WORK TO COMPLETE: Hunt for the word "True" across the entries below, copying each line that holds it.

Collected data
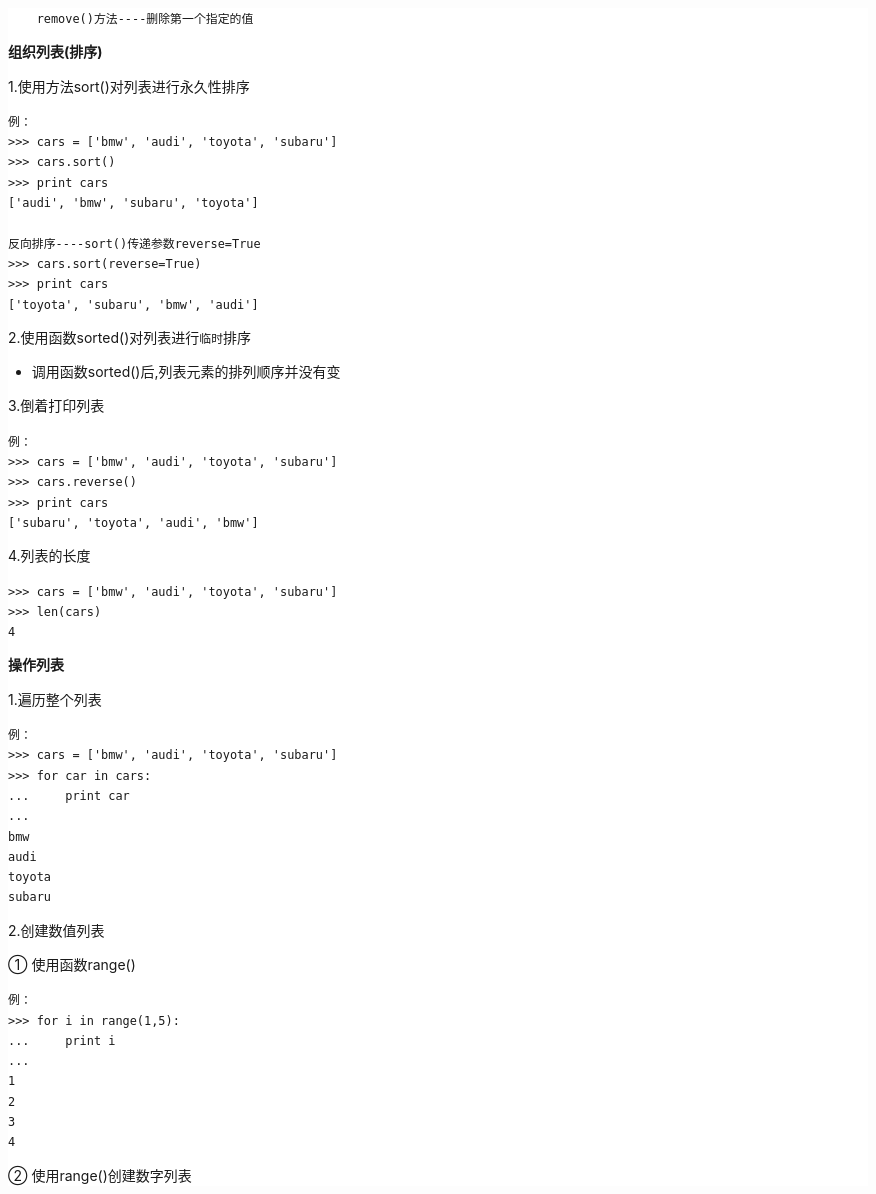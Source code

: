		remove()方法----删除第一个指定的值

**组织列表(排序)**

1.使用方法sort()对列表进行永久性排序
	
	例：
	>>> cars = ['bmw', 'audi', 'toyota', 'subaru']
	>>> cars.sort()
	>>> print cars
	['audi', 'bmw', 'subaru', 'toyota']

	反向排序----sort()传递参数reverse=True
	>>> cars.sort(reverse=True)
	>>> print cars
	['toyota', 'subaru', 'bmw', 'audi']
	
2.使用函数sorted()对列表进行`临时`排序

- 调用函数sorted()后,列表元素的排列顺序并没有变

3.倒着打印列表

	例：
	>>> cars = ['bmw', 'audi', 'toyota', 'subaru']
	>>> cars.reverse()
	>>> print cars
	['subaru', 'toyota', 'audi', 'bmw']
	
4.列表的长度

	>>> cars = ['bmw', 'audi', 'toyota', 'subaru']
	>>> len(cars)
	4
	
**操作列表**

1.遍历整个列表

	例：
	>>> cars = ['bmw', 'audi', 'toyota', 'subaru']
	>>> for car in cars:
	...     print car
	...
	bmw
	audi
	toyota
	subaru
	
2.创建数值列表

 ① 使用函数range()

	例：
	>>> for i in range(1,5):
	...     print i
	...
	1
	2
	3
	4
 ② 使用range()创建数字列表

EXPECTED ANSWER:
	反向排序----sort()传递参数reverse=True
	>>> cars.sort(reverse=True)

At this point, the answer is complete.